Rendered images with source text:
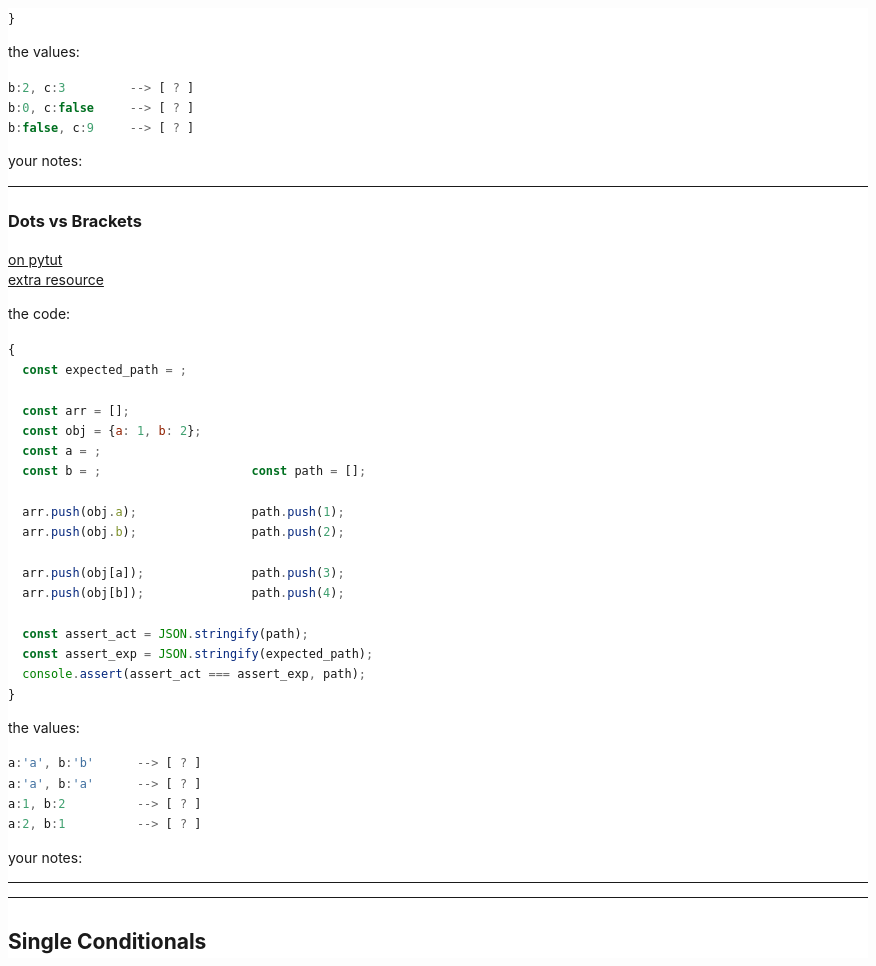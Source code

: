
 ```js
}
```
the values:
```js
b:2, c:3         --> [ ? ]
b:0, c:false     --> [ ? ]
b:false, c:9     --> [ ? ]
```
your notes:  

---

### Dots vs Brackets

[on pytut](https://goo.gl/2G6nuu)  
[extra resource](https://github.com/elewa-academy/variables-and-types/tree/master/dots-vs-brackets) 

the code:
```js
{
  const expected_path = ;            

  const arr = [];
  const obj = {a: 1, b: 2};
  const a = ;
  const b = ;                     const path = [];

  arr.push(obj.a);                path.push(1);
  arr.push(obj.b);                path.push(2);

  arr.push(obj[a]);               path.push(3);
  arr.push(obj[b]);               path.push(4);
  
  const assert_act = JSON.stringify(path);
  const assert_exp = JSON.stringify(expected_path);
  console.assert(assert_act === assert_exp, path);
}
```
the values:
```js
a:'a', b:'b'      --> [ ? ]
a:'a', b:'a'      --> [ ? ]
a:1, b:2          --> [ ? ]
a:2, b:1          --> [ ? ]
```
your notes:  

---
---


## Single Conditionals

Work order: Go through the entries above and copy out every line that includes the word "stringify".

Result of the exercise:
  const assert_act = JSON.stringify(path);
  const assert_exp = JSON.stringify(expected_path);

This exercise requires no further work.